### Work required
Once the line with "## Subprocess Calls" is found in the entries below, print it and each following line exactly, stopping after the line with "del secondo dataset*"; print nothing else.

(Source texts of formatted documents)
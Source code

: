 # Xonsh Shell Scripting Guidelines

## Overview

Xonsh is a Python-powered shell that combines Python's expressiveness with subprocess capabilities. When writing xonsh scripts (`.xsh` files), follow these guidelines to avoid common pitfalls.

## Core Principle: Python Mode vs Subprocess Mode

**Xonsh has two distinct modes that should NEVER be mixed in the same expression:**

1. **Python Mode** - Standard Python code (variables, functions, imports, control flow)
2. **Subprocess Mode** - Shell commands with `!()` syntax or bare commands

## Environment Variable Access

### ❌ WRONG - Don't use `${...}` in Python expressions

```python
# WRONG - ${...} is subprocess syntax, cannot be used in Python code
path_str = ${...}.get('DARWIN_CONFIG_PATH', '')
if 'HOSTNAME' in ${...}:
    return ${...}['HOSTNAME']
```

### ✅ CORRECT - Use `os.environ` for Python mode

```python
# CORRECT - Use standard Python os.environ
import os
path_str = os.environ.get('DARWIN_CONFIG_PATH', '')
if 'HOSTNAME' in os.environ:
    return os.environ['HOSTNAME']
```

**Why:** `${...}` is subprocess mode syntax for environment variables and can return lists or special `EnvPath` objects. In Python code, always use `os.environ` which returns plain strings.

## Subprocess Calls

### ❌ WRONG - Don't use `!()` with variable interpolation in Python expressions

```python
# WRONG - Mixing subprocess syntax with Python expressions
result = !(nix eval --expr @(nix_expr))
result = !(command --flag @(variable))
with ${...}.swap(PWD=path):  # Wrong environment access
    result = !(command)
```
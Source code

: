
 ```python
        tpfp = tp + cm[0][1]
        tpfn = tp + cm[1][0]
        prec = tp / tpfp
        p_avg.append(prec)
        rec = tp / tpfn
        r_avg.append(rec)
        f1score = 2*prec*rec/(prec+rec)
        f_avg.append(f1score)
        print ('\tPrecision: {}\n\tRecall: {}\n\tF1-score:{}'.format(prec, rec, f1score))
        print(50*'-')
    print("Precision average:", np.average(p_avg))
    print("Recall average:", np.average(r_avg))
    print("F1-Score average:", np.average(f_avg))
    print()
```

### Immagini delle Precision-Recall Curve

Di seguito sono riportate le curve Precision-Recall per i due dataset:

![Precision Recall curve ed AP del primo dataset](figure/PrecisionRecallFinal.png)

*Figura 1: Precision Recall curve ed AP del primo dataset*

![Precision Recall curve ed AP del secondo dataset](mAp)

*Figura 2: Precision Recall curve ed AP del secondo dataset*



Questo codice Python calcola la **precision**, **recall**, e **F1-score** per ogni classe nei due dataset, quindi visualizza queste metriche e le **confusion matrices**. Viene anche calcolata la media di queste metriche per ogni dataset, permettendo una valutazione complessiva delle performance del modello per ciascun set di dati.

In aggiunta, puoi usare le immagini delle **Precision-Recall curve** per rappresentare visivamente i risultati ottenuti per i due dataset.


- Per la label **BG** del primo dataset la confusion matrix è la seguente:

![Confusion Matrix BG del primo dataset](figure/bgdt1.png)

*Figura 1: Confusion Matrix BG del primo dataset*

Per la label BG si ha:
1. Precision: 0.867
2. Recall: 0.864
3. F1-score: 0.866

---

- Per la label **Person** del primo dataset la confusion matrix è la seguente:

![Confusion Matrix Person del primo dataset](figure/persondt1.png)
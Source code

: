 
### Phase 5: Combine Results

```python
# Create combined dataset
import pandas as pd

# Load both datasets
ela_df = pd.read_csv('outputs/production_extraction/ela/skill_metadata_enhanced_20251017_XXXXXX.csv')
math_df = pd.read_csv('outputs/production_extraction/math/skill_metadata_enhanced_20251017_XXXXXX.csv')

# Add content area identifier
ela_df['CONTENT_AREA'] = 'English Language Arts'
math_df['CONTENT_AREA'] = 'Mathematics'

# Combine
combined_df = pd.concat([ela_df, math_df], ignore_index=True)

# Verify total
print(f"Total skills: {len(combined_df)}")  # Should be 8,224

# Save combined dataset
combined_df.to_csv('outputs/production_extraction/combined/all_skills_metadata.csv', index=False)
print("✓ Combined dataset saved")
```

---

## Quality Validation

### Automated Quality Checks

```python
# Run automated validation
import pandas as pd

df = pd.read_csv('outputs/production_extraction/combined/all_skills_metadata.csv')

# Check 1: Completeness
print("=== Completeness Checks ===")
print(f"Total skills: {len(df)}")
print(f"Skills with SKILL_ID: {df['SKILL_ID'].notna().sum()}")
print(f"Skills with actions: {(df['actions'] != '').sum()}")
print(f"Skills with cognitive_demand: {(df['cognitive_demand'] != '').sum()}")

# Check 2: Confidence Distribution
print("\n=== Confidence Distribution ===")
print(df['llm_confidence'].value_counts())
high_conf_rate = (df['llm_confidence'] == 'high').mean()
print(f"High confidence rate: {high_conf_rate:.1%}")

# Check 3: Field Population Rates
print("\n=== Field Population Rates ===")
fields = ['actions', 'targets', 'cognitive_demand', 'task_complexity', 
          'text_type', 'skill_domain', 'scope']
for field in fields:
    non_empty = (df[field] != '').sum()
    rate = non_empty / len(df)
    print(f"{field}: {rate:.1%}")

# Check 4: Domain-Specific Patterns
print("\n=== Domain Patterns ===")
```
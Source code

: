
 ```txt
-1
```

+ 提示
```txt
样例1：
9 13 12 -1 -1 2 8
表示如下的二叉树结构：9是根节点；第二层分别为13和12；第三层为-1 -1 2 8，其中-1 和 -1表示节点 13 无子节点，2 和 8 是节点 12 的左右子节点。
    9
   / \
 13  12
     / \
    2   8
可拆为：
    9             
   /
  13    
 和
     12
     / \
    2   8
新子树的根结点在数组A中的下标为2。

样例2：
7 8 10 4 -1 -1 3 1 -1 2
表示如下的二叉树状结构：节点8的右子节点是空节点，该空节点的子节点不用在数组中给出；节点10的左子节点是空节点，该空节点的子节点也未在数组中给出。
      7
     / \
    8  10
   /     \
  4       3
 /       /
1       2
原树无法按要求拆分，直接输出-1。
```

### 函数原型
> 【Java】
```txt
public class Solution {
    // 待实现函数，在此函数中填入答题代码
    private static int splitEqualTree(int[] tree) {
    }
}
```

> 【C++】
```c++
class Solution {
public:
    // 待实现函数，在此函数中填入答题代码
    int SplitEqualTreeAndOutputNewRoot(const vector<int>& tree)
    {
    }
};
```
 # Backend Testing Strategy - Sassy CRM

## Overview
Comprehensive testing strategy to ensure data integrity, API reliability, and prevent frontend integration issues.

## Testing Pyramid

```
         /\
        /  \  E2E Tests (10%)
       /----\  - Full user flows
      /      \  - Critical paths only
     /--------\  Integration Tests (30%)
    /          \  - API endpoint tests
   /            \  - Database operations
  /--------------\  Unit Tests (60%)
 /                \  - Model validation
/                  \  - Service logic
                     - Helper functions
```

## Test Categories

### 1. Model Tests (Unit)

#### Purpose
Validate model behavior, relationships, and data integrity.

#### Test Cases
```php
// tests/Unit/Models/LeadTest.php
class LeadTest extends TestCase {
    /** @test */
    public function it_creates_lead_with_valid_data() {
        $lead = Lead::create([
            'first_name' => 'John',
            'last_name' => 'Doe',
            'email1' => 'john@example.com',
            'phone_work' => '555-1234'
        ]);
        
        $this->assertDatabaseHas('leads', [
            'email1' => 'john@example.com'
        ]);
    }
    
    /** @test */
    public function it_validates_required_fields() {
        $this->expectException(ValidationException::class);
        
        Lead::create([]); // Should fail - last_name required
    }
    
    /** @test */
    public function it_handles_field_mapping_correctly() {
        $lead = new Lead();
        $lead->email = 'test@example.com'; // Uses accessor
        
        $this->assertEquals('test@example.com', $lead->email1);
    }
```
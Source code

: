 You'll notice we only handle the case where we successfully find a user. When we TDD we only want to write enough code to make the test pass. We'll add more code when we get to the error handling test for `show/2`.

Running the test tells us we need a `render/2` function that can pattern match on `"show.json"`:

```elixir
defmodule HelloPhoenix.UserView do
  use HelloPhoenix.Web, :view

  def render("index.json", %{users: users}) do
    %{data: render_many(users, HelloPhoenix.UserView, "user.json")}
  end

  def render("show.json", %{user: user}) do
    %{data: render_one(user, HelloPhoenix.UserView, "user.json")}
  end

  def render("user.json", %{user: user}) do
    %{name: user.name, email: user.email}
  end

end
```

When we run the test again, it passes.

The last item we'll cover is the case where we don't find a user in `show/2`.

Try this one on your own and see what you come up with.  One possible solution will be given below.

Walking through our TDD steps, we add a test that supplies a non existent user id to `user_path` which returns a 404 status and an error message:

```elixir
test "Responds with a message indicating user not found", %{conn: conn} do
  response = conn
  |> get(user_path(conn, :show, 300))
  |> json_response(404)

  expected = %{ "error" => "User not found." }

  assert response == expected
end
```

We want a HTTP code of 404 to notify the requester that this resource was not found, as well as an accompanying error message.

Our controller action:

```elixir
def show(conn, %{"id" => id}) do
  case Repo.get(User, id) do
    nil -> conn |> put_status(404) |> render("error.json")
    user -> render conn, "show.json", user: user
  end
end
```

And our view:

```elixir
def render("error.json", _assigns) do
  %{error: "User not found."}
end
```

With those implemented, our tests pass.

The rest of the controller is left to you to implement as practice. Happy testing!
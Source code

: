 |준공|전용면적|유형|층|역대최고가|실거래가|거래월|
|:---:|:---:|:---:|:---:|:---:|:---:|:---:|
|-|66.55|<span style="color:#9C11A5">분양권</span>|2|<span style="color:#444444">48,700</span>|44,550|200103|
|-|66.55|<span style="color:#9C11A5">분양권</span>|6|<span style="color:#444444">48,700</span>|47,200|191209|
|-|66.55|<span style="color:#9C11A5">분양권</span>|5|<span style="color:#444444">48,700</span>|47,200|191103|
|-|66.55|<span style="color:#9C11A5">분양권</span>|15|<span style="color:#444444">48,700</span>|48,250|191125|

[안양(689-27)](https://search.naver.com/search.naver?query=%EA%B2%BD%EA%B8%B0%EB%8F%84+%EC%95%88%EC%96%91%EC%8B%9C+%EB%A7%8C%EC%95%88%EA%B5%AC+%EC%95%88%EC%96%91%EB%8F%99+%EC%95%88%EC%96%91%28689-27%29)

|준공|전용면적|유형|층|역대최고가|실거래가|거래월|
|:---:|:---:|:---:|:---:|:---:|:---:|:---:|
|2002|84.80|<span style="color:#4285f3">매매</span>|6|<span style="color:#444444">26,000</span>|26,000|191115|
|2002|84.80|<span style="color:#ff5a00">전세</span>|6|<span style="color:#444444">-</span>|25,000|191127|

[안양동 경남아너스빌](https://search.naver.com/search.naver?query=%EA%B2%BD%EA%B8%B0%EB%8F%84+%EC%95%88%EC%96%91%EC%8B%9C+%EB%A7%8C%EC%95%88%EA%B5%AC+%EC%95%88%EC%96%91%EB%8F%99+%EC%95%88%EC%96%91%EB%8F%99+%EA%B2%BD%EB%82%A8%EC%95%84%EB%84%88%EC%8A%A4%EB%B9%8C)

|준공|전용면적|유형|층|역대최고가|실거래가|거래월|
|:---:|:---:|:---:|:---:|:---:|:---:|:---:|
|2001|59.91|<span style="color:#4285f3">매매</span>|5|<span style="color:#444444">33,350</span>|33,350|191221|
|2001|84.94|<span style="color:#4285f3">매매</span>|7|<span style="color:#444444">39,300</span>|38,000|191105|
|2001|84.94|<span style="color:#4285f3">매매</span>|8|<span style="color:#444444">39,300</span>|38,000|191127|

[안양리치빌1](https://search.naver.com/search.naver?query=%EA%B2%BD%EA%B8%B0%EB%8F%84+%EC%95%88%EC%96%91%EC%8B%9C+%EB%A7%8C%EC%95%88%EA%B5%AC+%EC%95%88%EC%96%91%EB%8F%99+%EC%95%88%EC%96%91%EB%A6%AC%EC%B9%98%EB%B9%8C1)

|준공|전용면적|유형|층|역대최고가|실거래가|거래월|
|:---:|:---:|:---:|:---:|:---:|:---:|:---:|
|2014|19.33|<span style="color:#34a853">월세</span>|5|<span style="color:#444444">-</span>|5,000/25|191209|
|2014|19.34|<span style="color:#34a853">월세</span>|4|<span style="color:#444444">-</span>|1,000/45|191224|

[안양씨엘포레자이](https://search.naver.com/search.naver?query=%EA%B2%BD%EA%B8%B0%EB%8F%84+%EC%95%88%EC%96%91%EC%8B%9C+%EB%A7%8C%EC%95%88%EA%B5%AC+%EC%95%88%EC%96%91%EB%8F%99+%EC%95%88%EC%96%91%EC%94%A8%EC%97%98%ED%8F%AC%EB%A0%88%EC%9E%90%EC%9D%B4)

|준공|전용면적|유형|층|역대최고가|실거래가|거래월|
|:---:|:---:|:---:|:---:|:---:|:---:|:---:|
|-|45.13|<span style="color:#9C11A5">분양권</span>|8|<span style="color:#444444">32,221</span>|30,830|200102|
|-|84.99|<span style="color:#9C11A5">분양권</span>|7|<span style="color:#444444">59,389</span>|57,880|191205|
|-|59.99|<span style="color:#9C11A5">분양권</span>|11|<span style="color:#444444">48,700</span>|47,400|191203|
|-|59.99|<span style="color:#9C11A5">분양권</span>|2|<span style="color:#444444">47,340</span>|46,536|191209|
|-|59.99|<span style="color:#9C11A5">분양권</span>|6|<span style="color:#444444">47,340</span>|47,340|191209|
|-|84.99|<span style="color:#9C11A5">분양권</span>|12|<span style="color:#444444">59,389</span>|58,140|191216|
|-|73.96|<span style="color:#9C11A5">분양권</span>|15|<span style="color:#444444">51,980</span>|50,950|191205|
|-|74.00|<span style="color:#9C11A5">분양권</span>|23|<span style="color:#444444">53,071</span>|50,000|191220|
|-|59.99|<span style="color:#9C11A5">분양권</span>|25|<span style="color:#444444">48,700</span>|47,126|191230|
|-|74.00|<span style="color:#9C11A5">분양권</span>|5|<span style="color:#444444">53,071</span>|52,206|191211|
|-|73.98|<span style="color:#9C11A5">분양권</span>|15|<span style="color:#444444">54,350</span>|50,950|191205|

### Output below
## Subprocess Calls

### ❌ WRONG - Don't use `!()` with variable interpolation in Python expressions

```python
# WRONG - Mixing subprocess syntax with Python expressions
result = !(nix eval --expr @(nix_expr))
result = !(command --flag @(variable))
with ${...}.swap(PWD=path):  # Wrong environment access
    result = !(command)
```
Source code

:
 ```python
        tpfp = tp + cm[0][1]
        tpfn = tp + cm[1][0]
        prec = tp / tpfp
        p_avg.append(prec)
        rec = tp / tpfn
        r_avg.append(rec)
        f1score = 2*prec*rec/(prec+rec)
        f_avg.append(f1score)
        print ('\tPrecision: {}\n\tRecall: {}\n\tF1-score:{}'.format(prec, rec, f1score))
        print(50*'-')
    print("Precision average:", np.average(p_avg))
    print("Recall average:", np.average(r_avg))
    print("F1-Score average:", np.average(f_avg))
    print()
```

### Immagini delle Precision-Recall Curve

Di seguito sono riportate le curve Precision-Recall per i due dataset:

![Precision Recall curve ed AP del primo dataset](figure/PrecisionRecallFinal.png)

*Figura 1: Precision Recall curve ed AP del primo dataset*

![Precision Recall curve ed AP del secondo dataset](mAp)

*Figura 2: Precision Recall curve ed AP del secondo dataset*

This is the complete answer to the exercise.